Q: Who or what are the disruptors that have your attention? Why?

RO:Technology and technology innovation like gene editing and sequencing, how big data is collected, analyzed and used, the increasing use of artificial intelligence, and the move to consumer-driven healthcare will continue to be disruptors now and into the foreseeable future. You will probably continue to see major retail companies, health insurers and pharmaceutical companies find ways to vertically integrate in the healthcare environment that could have a significant disruptive impact on healthcare. One of the biggest disruptors still flying a little under the radar is how we as a healthcare industry, and as a country, address the societal factors that have such a tremendous impact on health and well-being. Medical care just isn't sufficient to achieve total health and well-being. You have to address other factors like job creation and income, housing, hunger, safety, physical isolation and transportation. Until we do really get focused on these issues, we will continue as a country to address how we achieve improved health outcomes while significantly reducing costs.
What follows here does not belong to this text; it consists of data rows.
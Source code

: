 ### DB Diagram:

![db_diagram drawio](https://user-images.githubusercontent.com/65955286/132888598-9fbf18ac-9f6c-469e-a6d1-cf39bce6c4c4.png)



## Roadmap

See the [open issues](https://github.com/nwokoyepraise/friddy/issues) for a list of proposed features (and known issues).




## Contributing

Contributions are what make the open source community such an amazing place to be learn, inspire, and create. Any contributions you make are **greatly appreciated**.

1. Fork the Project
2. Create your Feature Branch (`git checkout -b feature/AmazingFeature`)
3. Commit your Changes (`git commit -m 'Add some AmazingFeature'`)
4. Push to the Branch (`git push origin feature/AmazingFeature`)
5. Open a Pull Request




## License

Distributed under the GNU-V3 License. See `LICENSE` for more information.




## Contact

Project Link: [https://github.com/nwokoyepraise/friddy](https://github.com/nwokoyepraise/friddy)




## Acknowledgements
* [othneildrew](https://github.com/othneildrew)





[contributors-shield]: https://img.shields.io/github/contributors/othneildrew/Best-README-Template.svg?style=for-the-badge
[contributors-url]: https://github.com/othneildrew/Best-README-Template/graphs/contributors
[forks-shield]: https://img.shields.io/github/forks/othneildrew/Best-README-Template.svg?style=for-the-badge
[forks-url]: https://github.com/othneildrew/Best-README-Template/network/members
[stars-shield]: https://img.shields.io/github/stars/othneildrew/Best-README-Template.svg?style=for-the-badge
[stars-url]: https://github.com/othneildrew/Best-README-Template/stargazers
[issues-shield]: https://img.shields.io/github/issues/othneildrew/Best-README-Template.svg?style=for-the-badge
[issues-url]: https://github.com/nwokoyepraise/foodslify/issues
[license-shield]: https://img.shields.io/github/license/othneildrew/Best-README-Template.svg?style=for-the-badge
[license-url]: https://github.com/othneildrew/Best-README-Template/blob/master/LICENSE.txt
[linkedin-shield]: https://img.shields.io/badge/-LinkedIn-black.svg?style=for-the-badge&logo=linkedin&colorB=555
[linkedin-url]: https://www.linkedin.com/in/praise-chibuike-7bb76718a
Q: How do you see the barrier between competitors and collaborators changing?

RO:To truly achieve healthcare reform, traditional approaches and delivery models to improve health outcomes will need to change dramatically. At ProMedica that means evolving from being a traditional integrated delivery system to become an integrated health and wellness organization. In addition to providing services expected from a traditional health system, such as exceptional quality clinical care and patient experience, we are focused on economic and community development; education and job creation; inclusive business and equitable employment opportunities; hunger; housing; health issues like infant mortality, the arts and cultural development; and research. To move from an environment of clinical success to having significance in community and personal well-being means that in certain instances, competitors become collaborators. One example of that is how we are addressing infant mortality. The main health systems and hospitals, as anchor institutions in our community, have joined together along with the northwest Ohio Pathways HUB, which helps women navigate the healthcare system to reduce birth weight babies and infant mortality. We still have a ways to go in reducing infant mortality in our community, but we have made significant progress because of this community collaboration.